------ Dataset entries ------
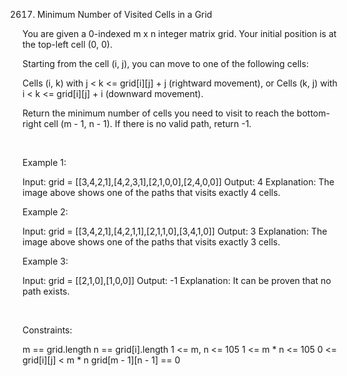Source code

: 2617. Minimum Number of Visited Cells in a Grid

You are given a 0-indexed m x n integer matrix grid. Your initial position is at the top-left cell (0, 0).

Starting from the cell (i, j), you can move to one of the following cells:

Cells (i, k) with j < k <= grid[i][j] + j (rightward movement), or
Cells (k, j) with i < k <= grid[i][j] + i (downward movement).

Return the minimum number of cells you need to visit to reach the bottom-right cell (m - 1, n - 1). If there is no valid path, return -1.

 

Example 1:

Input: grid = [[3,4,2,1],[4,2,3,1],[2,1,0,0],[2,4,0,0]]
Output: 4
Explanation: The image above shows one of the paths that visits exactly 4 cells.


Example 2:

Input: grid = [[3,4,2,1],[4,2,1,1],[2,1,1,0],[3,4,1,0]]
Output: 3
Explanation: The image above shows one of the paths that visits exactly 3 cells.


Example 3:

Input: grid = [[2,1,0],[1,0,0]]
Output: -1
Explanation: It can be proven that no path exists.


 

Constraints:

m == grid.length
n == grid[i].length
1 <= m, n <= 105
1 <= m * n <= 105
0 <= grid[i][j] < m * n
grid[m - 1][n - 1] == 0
------
------ Dataset entries ------
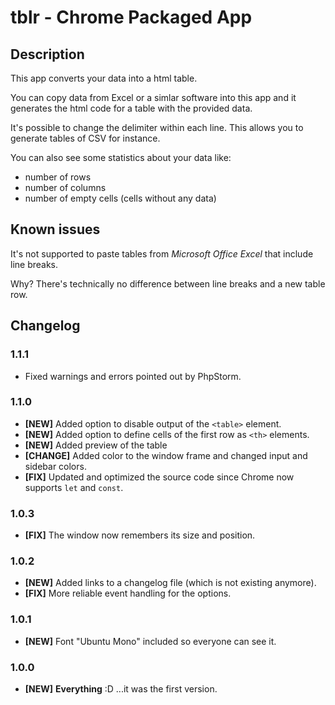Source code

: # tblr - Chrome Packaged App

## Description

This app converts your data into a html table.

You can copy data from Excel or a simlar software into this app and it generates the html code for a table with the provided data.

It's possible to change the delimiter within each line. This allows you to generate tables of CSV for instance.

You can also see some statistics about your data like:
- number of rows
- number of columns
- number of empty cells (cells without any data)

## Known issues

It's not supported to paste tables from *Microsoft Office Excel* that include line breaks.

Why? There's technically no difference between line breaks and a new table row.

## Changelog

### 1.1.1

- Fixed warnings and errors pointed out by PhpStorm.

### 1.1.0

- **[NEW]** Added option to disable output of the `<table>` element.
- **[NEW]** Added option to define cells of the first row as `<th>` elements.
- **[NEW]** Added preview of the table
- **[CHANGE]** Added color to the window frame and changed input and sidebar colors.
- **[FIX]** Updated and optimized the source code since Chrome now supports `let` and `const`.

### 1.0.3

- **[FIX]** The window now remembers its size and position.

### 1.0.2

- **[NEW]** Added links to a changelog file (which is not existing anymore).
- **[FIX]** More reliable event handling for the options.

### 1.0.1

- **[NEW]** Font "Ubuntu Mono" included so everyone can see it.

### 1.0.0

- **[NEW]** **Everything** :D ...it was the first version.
------
*Prompt*:
Once the line with "Input: grid = [[2,1,0],[1,0,0]]" is found in the records above, print exactly that line and every line after it through the line with "grid[m - 1][n - 1] == 0".

*Your solution*:
Input: grid = [[2,1,0],[1,0,0]]
Output: -1
Explanation: It can be proven that no path exists.


 

Constraints:

m == grid.length
n == grid[i].length
1 <= m, n <= 105
1 <= m * n <= 105
0 <= grid[i][j] < m * n
grid[m - 1][n - 1] == 0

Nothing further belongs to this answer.